To do:
Pull each line holding "SOFTWARE" out of the entries below.

(Stored data entries)
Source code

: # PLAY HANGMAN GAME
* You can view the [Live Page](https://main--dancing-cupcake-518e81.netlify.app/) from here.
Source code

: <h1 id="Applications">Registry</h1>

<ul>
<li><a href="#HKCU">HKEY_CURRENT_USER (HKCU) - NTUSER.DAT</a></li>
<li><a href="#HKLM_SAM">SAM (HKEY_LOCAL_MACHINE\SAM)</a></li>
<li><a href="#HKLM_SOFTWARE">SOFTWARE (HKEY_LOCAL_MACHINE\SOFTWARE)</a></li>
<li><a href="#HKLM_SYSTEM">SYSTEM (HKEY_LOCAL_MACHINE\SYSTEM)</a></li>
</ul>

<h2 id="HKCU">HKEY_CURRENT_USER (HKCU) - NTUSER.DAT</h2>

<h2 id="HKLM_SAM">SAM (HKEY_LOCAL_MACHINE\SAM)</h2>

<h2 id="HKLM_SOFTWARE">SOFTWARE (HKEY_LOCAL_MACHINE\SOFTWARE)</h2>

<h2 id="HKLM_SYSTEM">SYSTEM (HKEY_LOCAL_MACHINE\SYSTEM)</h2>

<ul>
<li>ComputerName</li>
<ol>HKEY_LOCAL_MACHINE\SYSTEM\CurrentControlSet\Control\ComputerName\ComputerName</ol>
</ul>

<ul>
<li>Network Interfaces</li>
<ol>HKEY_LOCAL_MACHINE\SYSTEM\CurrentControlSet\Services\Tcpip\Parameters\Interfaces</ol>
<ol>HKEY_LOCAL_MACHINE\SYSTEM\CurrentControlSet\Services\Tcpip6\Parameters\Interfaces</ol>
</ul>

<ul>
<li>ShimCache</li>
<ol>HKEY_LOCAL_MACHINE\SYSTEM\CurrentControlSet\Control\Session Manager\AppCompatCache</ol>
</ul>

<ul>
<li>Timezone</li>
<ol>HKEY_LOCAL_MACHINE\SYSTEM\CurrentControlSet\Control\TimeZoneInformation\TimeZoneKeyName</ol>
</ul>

Output:
<li><a href="#HKLM_SOFTWARE">SOFTWARE (HKEY_LOCAL_MACHINE\SOFTWARE)</a></li>
<h2 id="HKLM_SOFTWARE">SOFTWARE (HKEY_LOCAL_MACHINE\SOFTWARE)</h2>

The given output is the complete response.